Brexit Questions: How will the new EU withholding tax case affect my group’s financing and IP arrangements?
The CJEU was sympathetic to the practical difficulties for borrowers in administering a net withholding regime. This indicates that your group’s UK withholding obligations are unlikely to change right away. If your group companies are not required to gross up payments, their financial position should not be affected by the case.
If a group company does have to gross up counterparties, however, you should check the terms of your contracts. Loan agreements may include an obligation on a recipient of a payment to reimburse the payer for windfall tax reliefs following withholding but there is no “market” approach for IP licences.
If you do not have tax credit clauses, there are two things you may want to consider doing. The first is discussing the position with your existing lenders and/or licensors; they may agree to claim the relief and pass it on. The second is negotiating such clauses in future transactions.
Once the UK leaves the EU, the position may change. The key questions are first, whether the UK will change its withholding rules and secondly, how other EU jurisdictions will change their laws following Brisal.
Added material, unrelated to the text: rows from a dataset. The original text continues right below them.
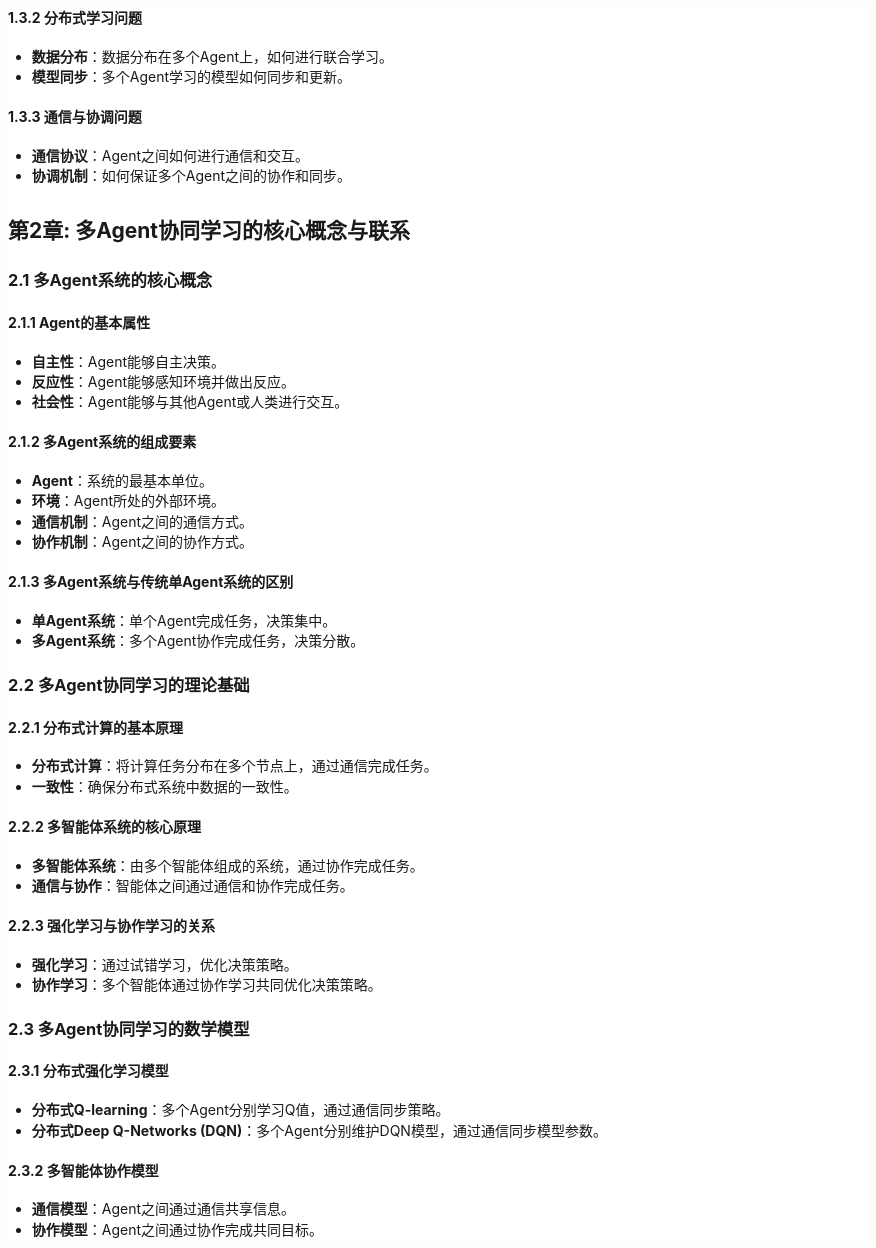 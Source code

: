 #### 1.3.2 分布式学习问题
- **数据分布**：数据分布在多个Agent上，如何进行联合学习。
- **模型同步**：多个Agent学习的模型如何同步和更新。

#### 1.3.3 通信与协调问题
- **通信协议**：Agent之间如何进行通信和交互。
- **协调机制**：如何保证多个Agent之间的协作和同步。

## 第2章: 多Agent协同学习的核心概念与联系

### 2.1 多Agent系统的核心概念

#### 2.1.1 Agent的基本属性
- **自主性**：Agent能够自主决策。
- **反应性**：Agent能够感知环境并做出反应。
- **社会性**：Agent能够与其他Agent或人类进行交互。

#### 2.1.2 多Agent系统的组成要素
- **Agent**：系统的最基本单位。
- **环境**：Agent所处的外部环境。
- **通信机制**：Agent之间的通信方式。
- **协作机制**：Agent之间的协作方式。

#### 2.1.3 多Agent系统与传统单Agent系统的区别
- **单Agent系统**：单个Agent完成任务，决策集中。
- **多Agent系统**：多个Agent协作完成任务，决策分散。

### 2.2 多Agent协同学习的理论基础

#### 2.2.1 分布式计算的基本原理
- **分布式计算**：将计算任务分布在多个节点上，通过通信完成任务。
- **一致性**：确保分布式系统中数据的一致性。

#### 2.2.2 多智能体系统的核心原理
- **多智能体系统**：由多个智能体组成的系统，通过协作完成任务。
- **通信与协作**：智能体之间通过通信和协作完成任务。

#### 2.2.3 强化学习与协作学习的关系
- **强化学习**：通过试错学习，优化决策策略。
- **协作学习**：多个智能体通过协作学习共同优化决策策略。

### 2.3 多Agent协同学习的数学模型

#### 2.3.1 分布式强化学习模型
- **分布式Q-learning**：多个Agent分别学习Q值，通过通信同步策略。
- **分布式Deep Q-Networks (DQN)**：多个Agent分别维护DQN模型，通过通信同步模型参数。

#### 2.3.2 多智能体协作模型
- **通信模型**：Agent之间通过通信共享信息。
- **协作模型**：Agent之间通过协作完成共同目标。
The first question is primarily one of how competitive the UK Government wishes its tax system to be. The UK is already in a minority of key EU jurisdictions that impose withholding tax on interest and the new IP withholding regime is very broad. If the UK abolished withholding on interest and royalties, for example, your group’s compliance obligations would reduce and the cost of grossing up such payments would fall away.
The second question is really whether other EU countries would impose two-tier withholding rules, benefiting only other EU persons. If so, when the UK leaves the EU your UK licensors could be subjected to gross withholding with no right to claim relief. If you do not have gross up clauses in your licences already, you should consider including them going forward.